Master of Science degree
Master of Engineering (two-year) degree
Our faculty: The CSE Program Committee
Industry involvement in the program
Graduate study at SEAS
Courses of instruction
Applications for the first Master of Science (SM) in Computational Science and Engineering class closed in December 2013.
Applications for Fall 2014 will be taken during Fall 2013. Check the GSAS admissions website for details.
The one-year SM program, developed by IACS, will provide rigorous training in the mathematical and computing foundations of CSE. Complementing the foundational coursework will be independent research projects and elective courses focusing on the application of computation to one or more domains.
CSE is an exciting and rapidly evolving field that exploits the power of computation as an approach to major challenges on the frontiers of natural and social science and all engineering fields.
“...Many of the defining questions of this era in science and technology will be centered on ‘big data’ and machine learning. This master’s program will prepare students to answer those questions by integrating and applying computation and engineering with other disciplines, including both physical and social sciences.”
Students who complete the program will acquire mastery of approaches including mathematical techniques for modeling and simulation of complex systems; parallel programming and collaborative software development; and efficient methods for organizing, exploring, visualizing, processing and analyzing very large data sets.
The new program is the culmination of discussions involving leaders from industry and the National Laboratories and faculty from across Harvard. These leaders were convened in 2010 by Efthimios Kaxiras, Director of IACS, and Dean Cherry A. Murray of the School of Engineering and Applied Sciences for discussions intended to inform Harvard's response to the need for graduate education in computational science.

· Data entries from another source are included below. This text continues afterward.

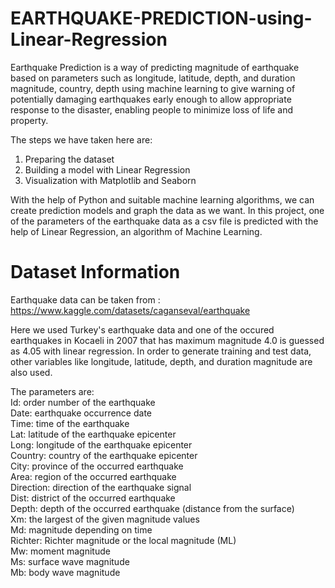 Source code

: # EARTHQUAKE-PREDICTION-using-Linear-Regression
Earthquake Prediction is a way of predicting magnitude of earthquake based on parameters such as longitude, latitude, depth, and duration magnitude, country, depth using machine learning to give warning of potentially damaging earthquakes early enough to allow appropriate response to the disaster, enabling people to minimize loss of life and property.

The steps we have taken here are:<br />
1. Preparing the dataset<br />
2. Building a model with Linear Regression<br />
3. Visualization with Matplotlib and Seaborn<br />

With the help of Python and suitable machine learning algorithms, we can create prediction models and graph the data as we want. In this project, one of the parameters of the earthquake data as a csv file is predicted with the help of Linear Regression, an algorithm of Machine Learning.

# Dataset Information
Earthquake data can be taken from :<br />
https://www.kaggle.com/datasets/caganseval/earthquake

Here we used Turkey's earthquake data and one of the occured earthquakes in Kocaeli in 2007 that has maximum magnitude 4.0 is guessed as 4.05 with linear regression. In order to generate training and test data, other variables like longitude, latitude, depth, and duration magnitude are also used.<br />

The parameters are:<br />
Id: order number of the earthquake<br />
Date: earthquake occurrence date<br />
Time: time of the earthquake<br />
Lat: latitude of the earthquake epicenter<br />
Long: longitude of the earthquake epicenter<br />
Country: country of the earthquake epicenter<br />
City: province of the occurred earthquake<br />
Area: region of the occurred earthquake<br />
Direction: direction of the earthquake signal<br />
Dist: district of the occurred earthquake<br />
Depth: depth of the occurred earthquake (distance from the surface)<br />
Xm: the largest of the given magnitude values<br />
Md: magnitude depending on time<br />
Richter: Richter magnitude or the local magnitude (ML)<br />
Mw: moment magnitude<br />
Ms: surface wave magnitude<br />
Mb: body wave magnitude<br />
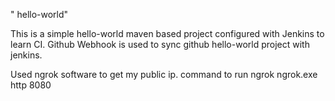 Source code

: " hello-world" 

This is a simple hello-world maven based project configured with Jenkins to learn CI.
Github Webhook is used to sync github hello-world project with jenkins.

Used ngrok software to get my public ip.
command to run ngrok
ngrok.exe http 8080
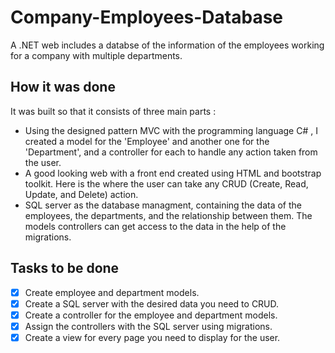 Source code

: # Company-Employees-Database
A .NET web includes a databse of the information of the employees working for a company with multiple departments.

## How it was done
It was built so that it consists of three main parts :
- Using the designed pattern MVC with the programming language C# , I created a model for the 'Employee' and another one
for the 'Department', and a controller for each to handle any action taken from the user.
- A good looking web with a front end created using HTML and bootstrap toolkit. Here is the where the user can take 
any CRUD (Create, Read, Update, and Delete) action. 
- SQL server as the database managment, containing the data of the employees, the departments, and the relationship between them. The models controllers can get access to the data in the help of the migrations.

## Tasks to be done
- [x] Create employee and department models.
- [x] Create a SQL server with the desired data you need to CRUD.
- [x] Create a controller for the employee and department models.
- [x] Assign the controllers with the SQL server using migrations.
- [x] Create a view for every page you need to display for the user.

As a result of these discussions, SEAS has created:
a core of four courses in Applied Math and Computer Science
an evolving menu of elective courses, offered by SEAS and other Harvard departments, that apply computation to various fields
community activities and short courses that support continuous exchange of ideas and mastery of computational tools and techniques essential to each student's plan of study
Students will be admitted to the new program through the Graduate School of Arts and Sciences. GSAS requires online submission of applications for graduate study. In general, applicants must hold the BA or equivalent degree. GSAS considers students for admission to the fall term only. Additional rules and requirements, including SEAS program requirements and application deadline for graduate admission (generally December 15 each year, but December 13 in 2013), are outlined at the GSAS website.

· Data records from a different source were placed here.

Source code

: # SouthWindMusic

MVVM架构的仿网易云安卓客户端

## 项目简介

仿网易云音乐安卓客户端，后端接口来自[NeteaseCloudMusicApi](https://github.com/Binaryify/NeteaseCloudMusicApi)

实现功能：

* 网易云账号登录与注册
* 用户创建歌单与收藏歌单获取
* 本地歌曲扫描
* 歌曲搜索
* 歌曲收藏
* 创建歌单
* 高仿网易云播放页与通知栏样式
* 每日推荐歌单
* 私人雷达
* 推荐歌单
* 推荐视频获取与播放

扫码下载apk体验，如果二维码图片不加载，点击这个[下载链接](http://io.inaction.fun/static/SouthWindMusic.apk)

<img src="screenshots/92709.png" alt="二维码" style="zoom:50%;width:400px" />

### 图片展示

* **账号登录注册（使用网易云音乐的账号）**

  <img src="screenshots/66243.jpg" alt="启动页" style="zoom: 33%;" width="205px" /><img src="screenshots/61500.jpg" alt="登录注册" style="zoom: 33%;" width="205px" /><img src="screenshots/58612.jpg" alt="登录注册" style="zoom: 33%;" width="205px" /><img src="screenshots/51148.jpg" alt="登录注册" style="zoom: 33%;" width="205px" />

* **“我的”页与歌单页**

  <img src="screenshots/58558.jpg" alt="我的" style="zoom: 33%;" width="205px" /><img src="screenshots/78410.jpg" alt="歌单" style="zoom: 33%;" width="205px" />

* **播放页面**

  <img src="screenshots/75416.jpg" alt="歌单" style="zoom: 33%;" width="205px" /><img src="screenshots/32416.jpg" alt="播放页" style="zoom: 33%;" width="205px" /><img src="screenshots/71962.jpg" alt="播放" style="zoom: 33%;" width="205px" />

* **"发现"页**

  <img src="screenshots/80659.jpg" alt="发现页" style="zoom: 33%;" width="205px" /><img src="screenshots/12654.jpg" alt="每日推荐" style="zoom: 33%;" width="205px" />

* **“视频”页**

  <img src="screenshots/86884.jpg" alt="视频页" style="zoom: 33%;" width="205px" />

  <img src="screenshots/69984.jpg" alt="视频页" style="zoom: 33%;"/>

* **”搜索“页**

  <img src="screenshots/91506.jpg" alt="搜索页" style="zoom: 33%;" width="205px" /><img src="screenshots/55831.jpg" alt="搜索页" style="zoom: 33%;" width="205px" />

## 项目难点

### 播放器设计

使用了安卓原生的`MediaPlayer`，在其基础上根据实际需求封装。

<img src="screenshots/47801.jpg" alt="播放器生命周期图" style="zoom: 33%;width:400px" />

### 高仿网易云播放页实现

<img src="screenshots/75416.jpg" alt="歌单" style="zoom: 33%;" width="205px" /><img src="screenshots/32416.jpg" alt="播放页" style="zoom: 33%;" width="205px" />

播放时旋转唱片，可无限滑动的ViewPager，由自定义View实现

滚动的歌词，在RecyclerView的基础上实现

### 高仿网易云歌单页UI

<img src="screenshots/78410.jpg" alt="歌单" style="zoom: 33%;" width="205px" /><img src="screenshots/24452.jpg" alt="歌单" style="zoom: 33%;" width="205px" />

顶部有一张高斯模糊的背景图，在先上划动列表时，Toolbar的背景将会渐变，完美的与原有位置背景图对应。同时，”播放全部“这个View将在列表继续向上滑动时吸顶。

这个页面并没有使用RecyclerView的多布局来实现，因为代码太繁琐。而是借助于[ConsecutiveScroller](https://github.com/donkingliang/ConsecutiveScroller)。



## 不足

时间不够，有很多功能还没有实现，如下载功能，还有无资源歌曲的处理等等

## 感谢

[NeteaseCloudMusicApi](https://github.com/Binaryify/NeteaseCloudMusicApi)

Answers to questions frequently asked by both external applicants and Harvard students interested in the master's program can be found in the FAQ.
SEAS is also launching a two-year Master of Engineering program in CSE. That degree program is expected to be opened to applications in Fall 2013.
IACS welcomes inquiries from all qualified prospective students interested in exploring the emerging field of computational science. For detailed information about studying CSE at Harvard, please contact Daniel Weinstock, Assistant Director of Graduate Studies in CSE.
The design of the program is based on eight learning outcomes, developed through discussions with the IACS Advisory Board. Each student's plan of study should address these outcomes.
The outcomes answer the question: "What should a graduate of our CSE program be able to do?"
- Produce a computational solution to a problem that is reproducible and can be comprehended by others in the same field.
- Communicate across disciplines and collaborate in a team.
- Model complex systems appropriately with consideration of efficiency, cost and data availability.
- Use computation for advanced data analysis.
- Create or enable a breakthrough in a domain in science.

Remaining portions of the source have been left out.